== Segment start ==
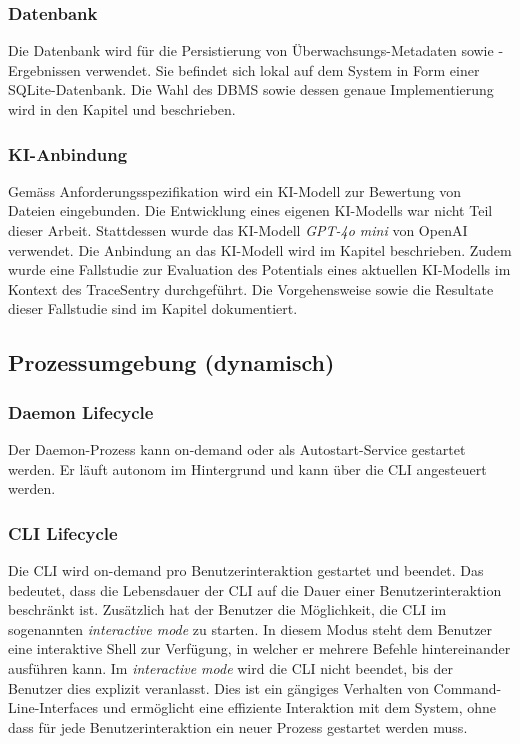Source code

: \documentclass[a4paper,12pt]{report}
\begin{document}
    \subsubsection{Datenbank}\label{subsubsec:spezifikation-datenbank}
    Die Datenbank wird für die Persistierung von Überwachsungs-Metadaten sowie -Ergebnissen verwendet.
    Sie befindet sich lokal auf dem System in Form einer SQLite-Datenbank.
    Die Wahl des DBMS sowie dessen genaue Implementierung wird in den Kapitel  und  beschrieben.

    \subsubsection{KI-Anbindung}\label{subsubsec:spezifikation-ki-anbindung}
    Gemäss Anforderungsspezifikation wird ein KI-Modell zur Bewertung von Dateien eingebunden.
    Die Entwicklung eines eigenen KI-Modells war nicht Teil dieser Arbeit.
    Stattdessen wurde das KI-Modell \textit{GPT-4o mini} von OpenAI verwendet.
    Die Anbindung an das KI-Modell wird im Kapitel  beschrieben.
    Zudem wurde eine Fallstudie zur Evaluation des Potentials eines aktuellen KI-Modells im Kontext des TraceSentry durchgeführt.
    Die Vorgehensweise sowie die Resultate dieser Fallstudie sind im Kapitel  dokumentiert.

    \clearpage

    \subsection{Prozessumgebung (dynamisch)}\label{subsec:prozessumgebung}

    \subsubsection{Daemon Lifecycle}
    Der Daemon-Prozess kann on-demand oder als Autostart-Service gestartet werden.
    Er läuft autonom im Hintergrund und kann über die CLI angesteuert werden.

    \subsubsection{CLI Lifecycle}
    Die CLI wird on-demand pro Benutzerinteraktion gestartet und beendet.
    Das bedeutet, dass die Lebensdauer der CLI auf die Dauer einer Benutzerinteraktion beschränkt ist.
    Zusätzlich hat der Benutzer die Möglichkeit, die CLI im sogenannten \textit{interactive mode} zu starten.
    In diesem Modus steht dem Benutzer eine interaktive Shell zur Verfügung, in welcher er mehrere Befehle hintereinander ausführen kann.
    Im \textit{interactive mode} wird die CLI nicht beendet, bis der Benutzer dies explizit veranlasst.
    Dies ist ein gängiges Verhalten von Command-Line-Interfaces und ermöglicht eine effiziente Interaktion mit dem System, ohne dass für jede Benutzerinteraktion ein neuer Prozess gestartet werden muss.
\end{document}
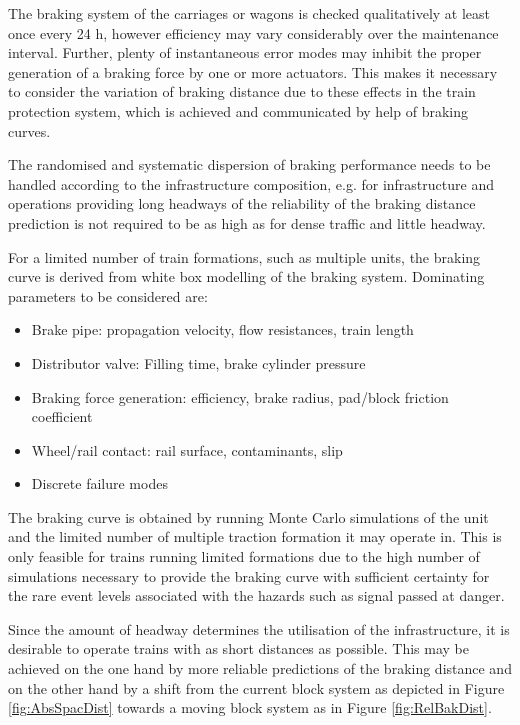 \documentclass[a4paper, 12pt]{scrartcl}
\begin{document}
The braking system of the carriages or wagons is checked qualitatively at least once every 24 h, however efficiency may vary considerably over the maintenance interval. Further, plenty of instantaneous error modes may inhibit the proper generation of a braking force by one or more actuators. This makes it necessary to consider the variation of braking distance due to these effects in the train protection system, which is achieved and communicated by help of braking curves. 

The randomised and systematic dispersion of braking performance needs to be handled according to the infrastructure composition, e.g. for infrastructure and operations providing long headways of the reliability of the braking distance prediction is not required to be as high as for dense traffic and little headway.

For a limited number of train formations, such as multiple units, the braking curve is derived from white box modelling of the braking system. Dominating parameters to be considered are:
\begin{itemize}
	\item Brake pipe: propagation velocity, flow resistances, train length
	\item Distributor valve: Filling time, brake cylinder pressure
	\item Braking force generation: efficiency, brake radius, pad/block friction coefficient
	\item Wheel/rail contact: rail surface, contaminants, slip
 	\item Discrete failure modes \cite{tsilocpas}
\end{itemize} 
The braking curve is obtained by running Monte Carlo simulations of the unit and the limited number of multiple traction formation it may operate in. 
This is only feasible for trains running limited formations due to the high number of simulations necessary to provide the braking curve with sufficient certainty for the rare event levels associated with the hazards such as signal passed at danger.

Since the amount of headway determines the utilisation of the infrastructure, it is desirable to operate trains with as short distances as possible. This may be achieved on the one hand by more reliable predictions of the braking distance and on the other hand by a shift from the current block system as depicted in Figure \ref{fig:AbsSpacDist} towards a moving block system as in Figure \ref{fig:RelBakDist}.
\end{document}
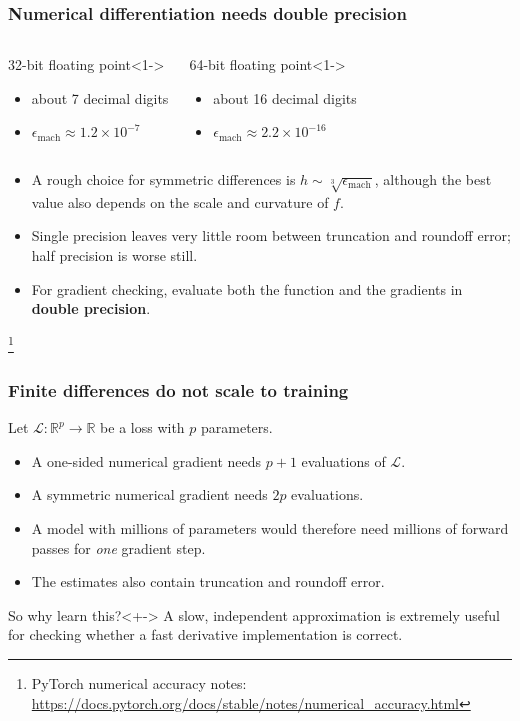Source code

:\documentclass[]{article}
\newcommand\blfootnote[1]{%
  \begingroup
  \renewcommand\thefootnote{}\footnote{#1}%
  \addtocounter{footnote}{-1}%
  \endgroup
}
\begin{document}
\begin{frame}
	\frametitle{Numerical differentiation needs double precision}

	\begin{columns}
		\begin{block}{32-bit floating point}<1->
			\begin{itemize}
				\item about 7 decimal digits
				\item $\epsilon_{\mathrm{mach}} \approx 1.2\times10^{-7}$
			\end{itemize}
		\end{block}

		\begin{block}{64-bit floating point}<1->
			\begin{itemize}
				\item about 16 decimal digits
				\item $\epsilon_{\mathrm{mach}} \approx 2.2\times10^{-16}$
			\end{itemize}
		\end{block}
	\end{columns}

	\begin{itemize}
		\item<2-> A rough choice for symmetric differences is $h\sim\sqrt[3]{\epsilon_{\mathrm{mach}}}$, although the best value also depends on the scale and curvature of $f$.
		\item<2-> Single precision leaves very little room between truncation and roundoff error; half precision is worse still.
		\item<3-> For gradient checking, evaluate both the function and the gradients in \textbf{double precision}.
	\end{itemize}
	\blfootnote{PyTorch numerical accuracy notes: \url{https://docs.pytorch.org/docs/stable/notes/numerical_accuracy.html}}
\end{frame}


\begin{frame}
	\frametitle{Finite differences do not scale to training}

	Let $\mathcal{L}:\mathbb{R}^p\rightarrow\mathbb{R}$ be a loss with $p$ parameters.

	\begin{itemize}
		\item A one-sided numerical gradient needs $p+1$ evaluations of $\mathcal{L}$.
		\item A symmetric numerical gradient needs $2p$ evaluations.
		\item A model with millions of parameters would therefore need millions of forward passes for \emph{one} gradient step.
		\item The estimates also contain truncation and roundoff error.
	\end{itemize}

	\begin{alertblock}{So why learn this?}<+->
		A slow, independent approximation is extremely useful for checking whether a fast derivative implementation is correct.
	\end{alertblock}
\end{frame}
\end{document}

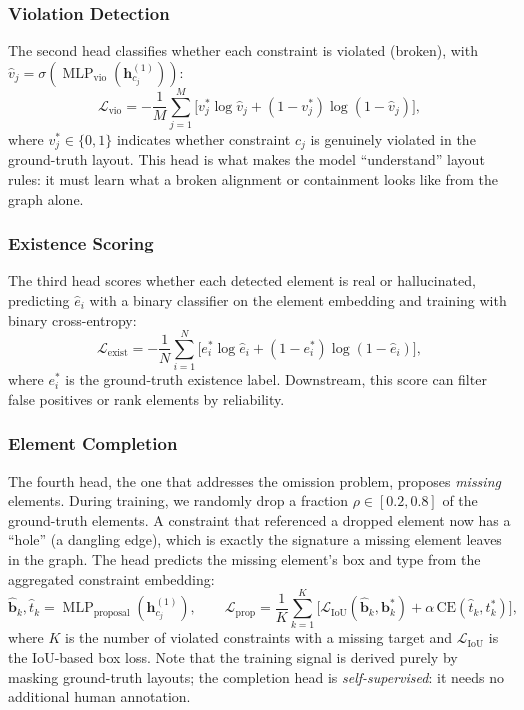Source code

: \documentclass[11pt, letterpaper]{article}
\begin{document}
\subsubsection{Violation Detection}
The second head classifies whether each constraint is violated (broken), with
$\hat{v}_j=\sigma(\operatorname{MLP}_{\text{vio}}(\mathbf{h}_{c_j}^{(1)}))$:
\begin{equation}
\mathcal{L}_{\text{vio}}=-\frac{1}{M}\sum_{j=1}^{M}\bigl[
v_j^*\log\hat{v}_j+(1-v_j^*)\log(1-\hat{v}_j)\bigr],
\label{eq:lvio}
\end{equation}
where $v_j^*\in\{0,1\}$ indicates whether constraint $c_j$ is genuinely
violated in the ground-truth layout. This head is what makes the model
``understand'' layout rules: it must learn what a broken alignment or
containment looks like from the graph alone.

\subsubsection{Existence Scoring}
The third head scores whether each detected element is real or hallucinated,
predicting $\hat{e}_i$ with a binary classifier on the element embedding and
training with binary cross-entropy:
\begin{equation}
\mathcal{L}_{\text{exist}}=-\frac{1}{N}\sum_{i=1}^{N}\bigl[
e_i^*\log\hat{e}_i+(1-e_i^*)\log(1-\hat{e}_i)\bigr],
\label{eq:lexist}
\end{equation}
where $e_i^*$ is the ground-truth existence label. Downstream, this score can
filter false positives or rank elements by reliability.

\subsubsection{Element Completion}
The fourth head, the one that addresses the omission problem, proposes
\emph{missing} elements. During training, we randomly drop a fraction
$\rho\in[0.2,0.8]$ of the ground-truth elements. A constraint that referenced
a dropped element now has a ``hole'' (a dangling edge), which is exactly the
signature a missing element leaves in the graph. The head predicts the
missing element's box and type from the aggregated constraint embedding:
\begin{equation}
\hat{\mathbf{b}}_k,\hat{t}_k=
\operatorname{MLP}_{\text{proposal}}(\mathbf{h}_{c_j}^{(1)}),
\qquad
\mathcal{L}_{\text{prop}}=\frac{1}{K}\sum_{k=1}^{K}\bigl[
\mathcal{L}_{\text{IoU}}(\hat{\mathbf{b}}_k,\mathbf{b}_k^*)
+\alpha\,\mathrm{CE}(\hat{t}_k,t_k^*)\bigr],
\label{eq:lprop}
\end{equation}
where $K$ is the number of violated constraints with a missing target and
$\mathcal{L}_{\text{IoU}}$ is the IoU-based box loss. Note that the training
signal is derived purely by masking ground-truth layouts; the completion
head is \emph{self-supervised}: it needs no additional human annotation.
\end{document}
== Segment end ==
PROBLEM DETAILS —
Say how many lines of the data include the word "which". Nothing other than the number should be given.

SOLUTION TO THE PROBLEM —
2